Orthopaedic surgeons are just beginning to consider the advantages of the computer in three-dimensional guidance for insertion of pins, screws and correction of the bony anatomy. Advances in radiology combined with the advances in computer technology have made the 3-D representation of anatomic structures in living subjects easily obtainable using CT and MRI. Despite these advances, the application of this technology for improving surgical precision in orthopaedic procedures has not yet been widely applied to clinical practice. Computer-assisted surgery has been utilized for such procedures as pedicle screw placement in spine surgery, total joint arthoplasty, knee ligament reconstruction, percutaneous fixation of minimally displaced transverse acetabular fractures, anterior column fractures and iliosacral fractures.2–4, 7, 10, 11, 14–16 Surgical applications using arising technologies in stereolithography (wax or plastic 3-D model of bony anatomy) have recently been explored in other specialty areas such as maxillofacial surgery.9, 12, 13, 17, 19
Recently, the authors have used computer image guidance for preoperative planning and screw/pin insertion in more than 28 cases involving plate and screw fixation of complex acetabular fractures.2 The authors also used stereolithography to develop a computer-generated "clip on" interpositioning template for accurate placement of plate and screws. The templates can be used, among many other applications, for surgery of the spine, pelvis and bones of the extremity. In the past two years the authors have been working closely with the Human Assisted Technology Division of the Sandia National Laboratory on techniques to replicate the exact bony anatomy using sterolithography-modeling technologies.
In this study we first report on the advantages of the computer-generated 3-D moving representations of the bony anatomy over traditional x-ray evaluation in surgery of the acetabulum. This will be followed with a case report that specifically demonstrates preoperative planning for reconstruction of acetabular fracture. This case report will also demonstrate a technique to produce total hip replacement acetabular components with personalized template guidance. A system like this may increase the indications for primary total hip arthroplasty after acetabular fracture, recently outlined by Mears and Velyvis,20 by improving techniques for component stabilization.
MATERIALS AND METHODS
This study used computer-generated 3-D moving representations of the bony anatomy to plan the screw trajectories and to carry out the surgical stabilization procedure after fracture reduction. A preoperative 3mm spiral CT scan of the pelvis was obtained using a Picker CT 5000 scanner. The images were transferred via Picker 2000 workstation and Exabyte 820 tape drive to a personal computer. Materialise Interactive Medical Image Control System (MIMICS) software (Materialise USA, Ann Arbor, MI) allows interface of the 3-D CT information with the stereolithography equipment to produce a plastic/wax model of the deformed or fractured bony anatomy.

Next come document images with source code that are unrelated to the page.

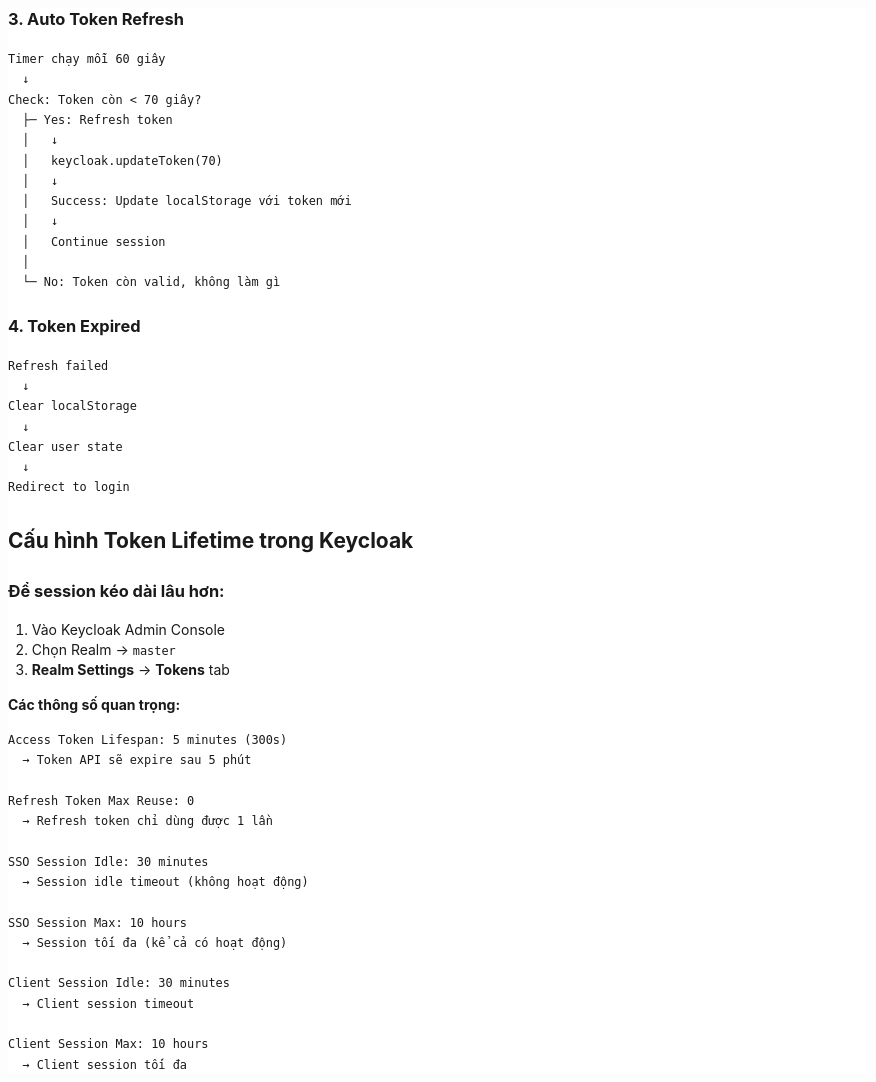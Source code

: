 ### 3. Auto Token Refresh

```
Timer chạy mỗi 60 giây
  ↓
Check: Token còn < 70 giây?
  ├─ Yes: Refresh token
  │   ↓
  │   keycloak.updateToken(70)
  │   ↓
  │   Success: Update localStorage với token mới
  │   ↓
  │   Continue session
  │
  └─ No: Token còn valid, không làm gì
```

### 4. Token Expired

```
Refresh failed
  ↓
Clear localStorage
  ↓
Clear user state
  ↓
Redirect to login
```

## Cấu hình Token Lifetime trong Keycloak

### Để session kéo dài lâu hơn:

1. Vào Keycloak Admin Console
2. Chọn Realm → `master`
3. **Realm Settings** → **Tokens** tab

**Các thông số quan trọng:**

```
Access Token Lifespan: 5 minutes (300s)
  → Token API sẽ expire sau 5 phút
  
Refresh Token Max Reuse: 0
  → Refresh token chỉ dùng được 1 lần
  
SSO Session Idle: 30 minutes
  → Session idle timeout (không hoạt động)
  
SSO Session Max: 10 hours
  → Session tối đa (kể cả có hoạt động)
  
Client Session Idle: 30 minutes
  → Client session timeout
  
Client Session Max: 10 hours
  → Client session tối đa
```
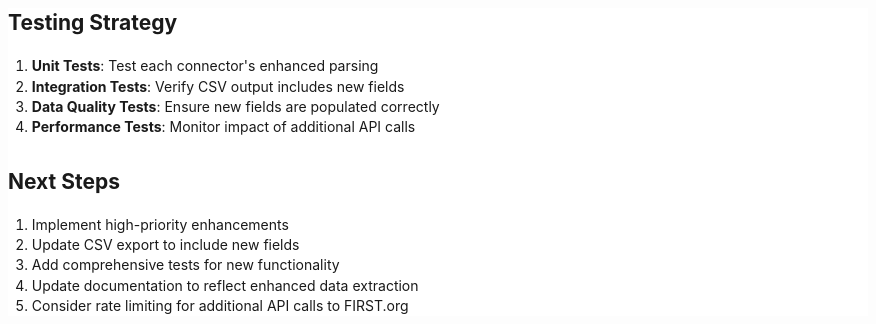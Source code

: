 ## Testing Strategy

1. **Unit Tests**: Test each connector's enhanced parsing
2. **Integration Tests**: Verify CSV output includes new fields
3. **Data Quality Tests**: Ensure new fields are populated correctly
4. **Performance Tests**: Monitor impact of additional API calls

## Next Steps

1. Implement high-priority enhancements
2. Update CSV export to include new fields
3. Add comprehensive tests for new functionality
4. Update documentation to reflect enhanced data extraction
5. Consider rate limiting for additional API calls to FIRST.org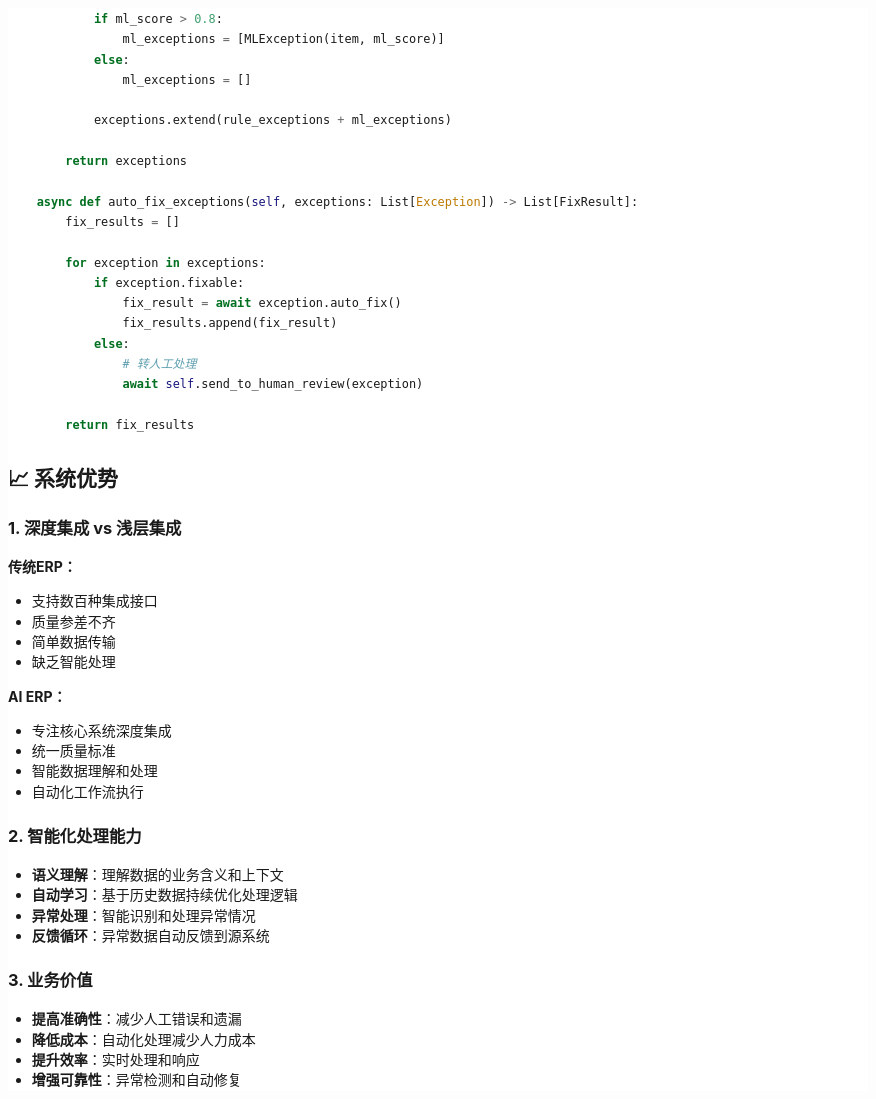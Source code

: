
 ```python
            if ml_score > 0.8:
                ml_exceptions = [MLException(item, ml_score)]
            else:
                ml_exceptions = []
            
            exceptions.extend(rule_exceptions + ml_exceptions)
        
        return exceptions
    
    async def auto_fix_exceptions(self, exceptions: List[Exception]) -> List[FixResult]:
        fix_results = []
        
        for exception in exceptions:
            if exception.fixable:
                fix_result = await exception.auto_fix()
                fix_results.append(fix_result)
            else:
                # 转人工处理
                await self.send_to_human_review(exception)
        
        return fix_results
```

## 📈 系统优势

### 1. 深度集成 vs 浅层集成

**传统ERP：**
- 支持数百种集成接口
- 质量参差不齐
- 简单数据传输
- 缺乏智能处理

**AI ERP：**
- 专注核心系统深度集成
- 统一质量标准
- 智能数据理解和处理
- 自动化工作流执行

### 2. 智能化处理能力

- **语义理解**：理解数据的业务含义和上下文
- **自动学习**：基于历史数据持续优化处理逻辑
- **异常处理**：智能识别和处理异常情况
- **反馈循环**：异常数据自动反馈到源系统

### 3. 业务价值

- **提高准确性**：减少人工错误和遗漏
- **降低成本**：自动化处理减少人力成本
- **提升效率**：实时处理和响应
- **增强可靠性**：异常检测和自动修复
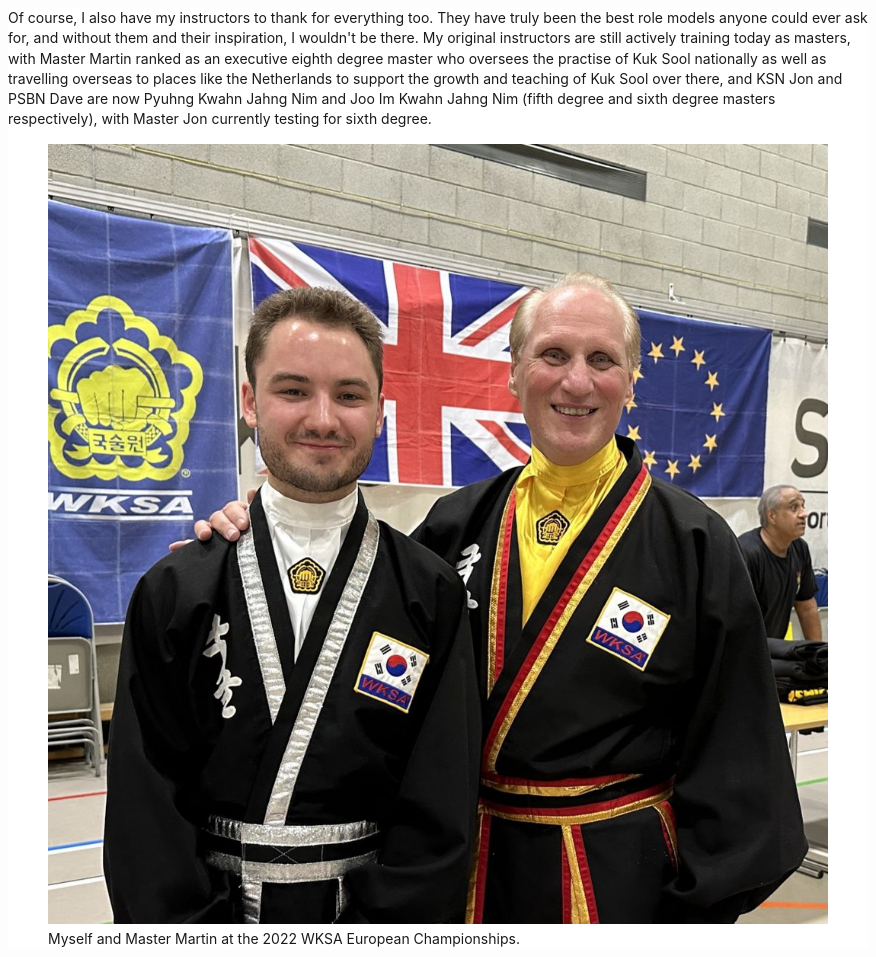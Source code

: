 Of course, I also have my instructors to thank for everything too. They have truly been the best role models anyone could ever ask for, and without them and their inspiration, I wouldn't be there. My original instructors are still actively training today as masters, with Master Martin ranked as an executive eighth degree master who oversees the practise of Kuk Sool nationally as well as travelling overseas to places like the Netherlands to support the growth and teaching of Kuk Sool over there, and KSN Jon and PSBN Dave are now Pyuhng Kwahn Jahng Nim and Joo Im Kwahn Jahng Nim (fifth degree and sixth degree masters respectively), with Master Jon currently testing for sixth degree.

<figure>
	<a href="/images/KSW_Shay.jpg"><img src="/images/KSW_Shay.jpg"></a>
	<figcaption>Myself and Master Martin at the 2022 WKSA European Championships.</figcaption>
</figure>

In addition, the software has segmentation capabilities that were used to subtract the proximal femurs and extraneous bowel or bladder dye. The accuracy of the 3-D virtual presentation of the anatomy was substantiated by a phantom study. Multiple 2mm lead spheres (BBs) were glued to the pelvic surface, and the model was CT scanned using standard 3mm helical collection of data. The computer data was transferred into the ViewPoint/Voyger™ Image Guidance System, and both 4.0 and 6.0 versions of the software were tested for accuracy of the predicted target registration error.6
The authors also used stereolithography to develop a computer-generated "clip on" interpositioning template for accurate placement of plate and screws. The implant positioning template was designed based on creation of mirror image of the 3-D computer representations of the patient's anatomy along with virtual surgery procedure, and the template was fabricated from methyl methacrylate using rapid prototyping techniques. This template was then placed on the patient's anatomy as a guide to precisely locate and direct the hardware (implant) into the bony structure. Because the template would fit the patient's anatomy, the surgeon would have a hands-on simple method of guiding surgical tools in 3-D space.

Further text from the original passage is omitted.